NRTN-OE mice have increased sensitivity to innocuous cold temperature and oral menthol. A, A two-temperature choice test was performed in which mice explored two adjacent temperature-controlled keys for 5 min. The control key was held at a constant 32°C, whereas the test key ranged from 4°C to 32°C. Data are plotted as percentage of time spent on the test key (y-axis) as a function of test temperature (x-axis). No preference was displayed by NRTN-OE (n = 20) or WT (n = 20) mice at test temperatures of 29°C and 32°C (i.e., they spent ∼50% of the time on both keys). When the temperature of the test key was <29°C, both NRTN-OE and WT mice spent less time on the test key relative to the control key, indicating a preference for 32°C. NRTN-OE mice spent significantly less time than WT mice at the 17°C and 20°C test temperatures. *NRTN-OE < WT (t tests; at each temperature). B, NRTN-OE mice have decreased sensitivity to noxious cold on wet ice block. Plot shows that NRTN-OE mice placed on a −20°C surface have a longer latency to their first nocifensive response than WT mice (p < 0.05; t test). C, NRTN-OE mice also had fewer responses during the ice block trial period (p < 0.05; t test). D, WT (n = 6) and NRTN-OE (n = 6) mice were tested for oral sensitivity to menthol using a two-bottle drinking aversion assay. One bottle contained water with vehicle (0.07% ethanol), and the other bottle contained water with menthol (0.1, 1, and 5 mm).
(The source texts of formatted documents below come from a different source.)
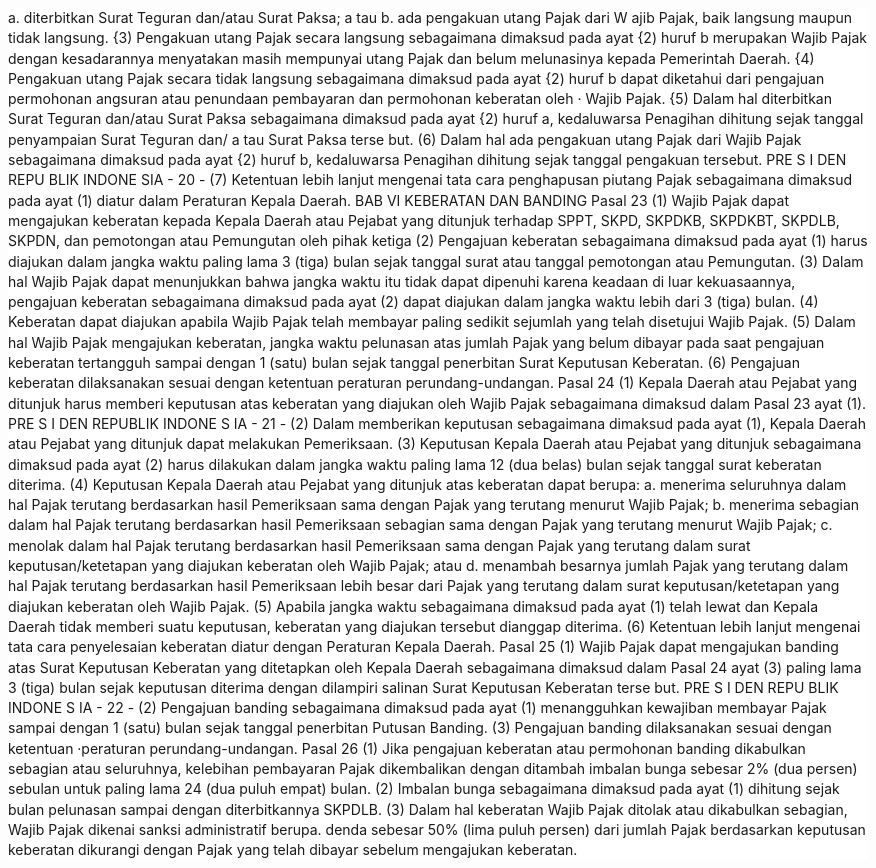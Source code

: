 a. diterbitkan Surat Teguran dan/atau Surat Paksa; a tau b. ada pengakuan utang Pajak dari W ajib Pajak, baik langsung maupun tidak langsung. {3) Pengakuan utang Pajak secara langsung sebagaimana dimaksud pada ayat {2) huruf b merupakan Wajib Pajak dengan kesadarannya menyatakan masih mempunyai utang Pajak dan belum melunasinya kepada Pemerintah Daerah. {4) Pengakuan utang Pajak secara tidak langsung sebagaimana dimaksud pada ayat {2) huruf b dapat diketahui dari pengajuan permohonan angsuran atau penundaan pembayaran dan permohonan keberatan oleh · Wajib Pajak. {5) Dalam hal diterbitkan Surat Teguran dan/atau Surat Paksa sebagaimana dimaksud pada ayat {2) huruf a, kedaluwarsa Penagihan dihitung sejak tanggal penyampaian Surat Teguran dan/ a tau Surat Paksa terse but.
(6) Dalam hal ada pengakuan utang Pajak dari Wajib Pajak sebagaimana dimaksud pada ayat {2) huruf b, kedaluwarsa Penagihan dihitung sejak tanggal pengakuan tersebut. PRE S I DEN REPU BLIK INDONE SIA - 20 - (7) Ketentuan lebih lanjut mengenai tata cara penghapusan piutang Pajak sebagaimana dimaksud pada ayat (1) diatur dalam Peraturan Kepala Daerah. BAB VI KEBERATAN DAN BANDING
Pasal 23
(1) Wajib Pajak dapat mengajukan keberatan kepada Kepala Daerah atau Pejabat yang ditunjuk terhadap SPPT, SKPD, SKPDKB, SKPDKBT, SKPDLB, SKPDN, dan pemotongan atau Pemungutan oleh pihak ketiga (2) Pengajuan keberatan sebagaimana dimaksud pada ayat (1) harus diajukan dalam jangka waktu paling lama 3 (tiga) bulan sejak tanggal surat atau tanggal pemotongan atau Pemungutan.
(3) Dalam hal Wajib Pajak dapat menunjukkan bahwa jangka waktu itu tidak dapat dipenuhi karena keadaan di luar kekuasaannya, pengajuan keberatan sebagaimana dimaksud pada ayat (2) dapat diajukan dalam jangka waktu lebih dari 3 (tiga) bulan.
(4) Keberatan dapat diajukan apabila Wajib Pajak telah membayar paling sedikit sejumlah yang telah disetujui Wajib Pajak.
(5) Dalam hal Wajib Pajak mengajukan keberatan, jangka waktu pelunasan atas jumlah Pajak yang belum dibayar pada saat pengajuan keberatan tertangguh sampai dengan 1 (satu) bulan sejak tanggal penerbitan Surat Keputusan Keberatan.
(6) Pengajuan keberatan dilaksanakan sesuai dengan ketentuan peraturan perundang-undangan.
Pasal 24
(1) Kepala Daerah atau Pejabat yang ditunjuk harus memberi keputusan atas keberatan yang diajukan oleh Wajib Pajak sebagaimana dimaksud dalam Pasal 23 ayat (1). PRE S I DEN REPUBLIK INDONE S IA - 21 - (2) Dalam memberikan keputusan sebagaimana dimaksud pada ayat (1), Kepala Daerah atau Pejabat yang ditunjuk dapat melakukan Pemeriksaan.
(3) Keputusan Kepala Daerah atau Pejabat yang ditunjuk sebagaimana dimaksud pada ayat (2) harus dilakukan dalam jangka waktu paling lama 12 (dua belas) bulan sejak tanggal surat keberatan diterima.
(4) Keputusan Kepala Daerah atau Pejabat yang ditunjuk atas keberatan dapat berupa:
a. menerima seluruhnya dalam hal Pajak terutang berdasarkan hasil Pemeriksaan sama dengan Pajak yang terutang menurut Wajib Pajak;
b. menerima sebagian dalam hal Pajak terutang berdasarkan hasil Pemeriksaan sebagian sama dengan Pajak yang terutang menurut Wajib Pajak;
c. menolak dalam hal Pajak terutang berdasarkan hasil Pemeriksaan sama dengan Pajak yang terutang dalam surat keputusan/ketetapan yang diajukan keberatan oleh Wajib Pajak; atau
d. menambah besarnya jumlah Pajak yang terutang dalam hal Pajak terutang berdasarkan hasil Pemeriksaan lebih besar dari Pajak yang terutang dalam surat keputusan/ketetapan yang diajukan keberatan oleh Wajib Pajak.
(5) Apabila jangka waktu sebagaimana dimaksud pada ayat (1) telah lewat dan Kepala Daerah tidak memberi suatu keputusan, keberatan yang diajukan tersebut dianggap diterima.
(6) Ketentuan lebih lanjut mengenai tata cara penyelesaian keberatan diatur dengan Peraturan Kepala Daerah.
Pasal 25
(1) Wajib Pajak dapat mengajukan banding atas Surat Keputusan Keberatan yang ditetapkan oleh Kepala Daerah sebagaimana dimaksud dalam Pasal 24 ayat (3) paling lama 3 (tiga) bulan sejak keputusan diterima dengan dilampiri salinan Surat Keputusan Keberatan terse but. PRE S I DEN REPU BLIK INDONE S IA - 22 - (2) Pengajuan banding sebagaimana dimaksud pada ayat (1) menangguhkan kewajiban membayar Pajak sampai dengan 1 (satu) bulan sejak tanggal penerbitan Putusan Banding.
(3) Pengajuan banding dilaksanakan sesuai dengan ketentuan ·peraturan perundang-undangan.
Pasal 26
(1) Jika pengajuan keberatan atau permohonan banding dikabulkan sebagian atau seluruhnya, kelebihan pembayaran Pajak dikembalikan dengan ditambah imbalan bunga sebesar 2% (dua persen) sebulan untuk paling lama 24 (dua puluh empat) bulan.
(2) Imbalan bunga sebagaimana dimaksud pada ayat (1) dihitung sejak bulan pelunasan sampai dengan diterbitkannya SKPDLB.
(3) Dalam hal keberatan Wajib Pajak ditolak atau dikabulkan sebagian, Wajib Pajak dikenai sanksi administratif berupa. denda sebesar 50% (lima puluh persen) dari jumlah Pajak berdasarkan keputusan keberatan dikurangi dengan Pajak yang telah dibayar sebelum mengajukan keberatan.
At the lowest concentration (0.1 mm), both WT and NRTN-OE mice drank equal amounts of vehicle and menthol solutions, exhibiting no preference. At menthol concentrations of 1 and 5 mm, both WT and NRTN-OE mice drank less menthol solution compared with baseline, and NRTN-OE mice drank significantly less menthol-water than WT mice. *NRTN-OE < WT (p < 0.05; two-way ANOVA and Bonferroni post hoc test).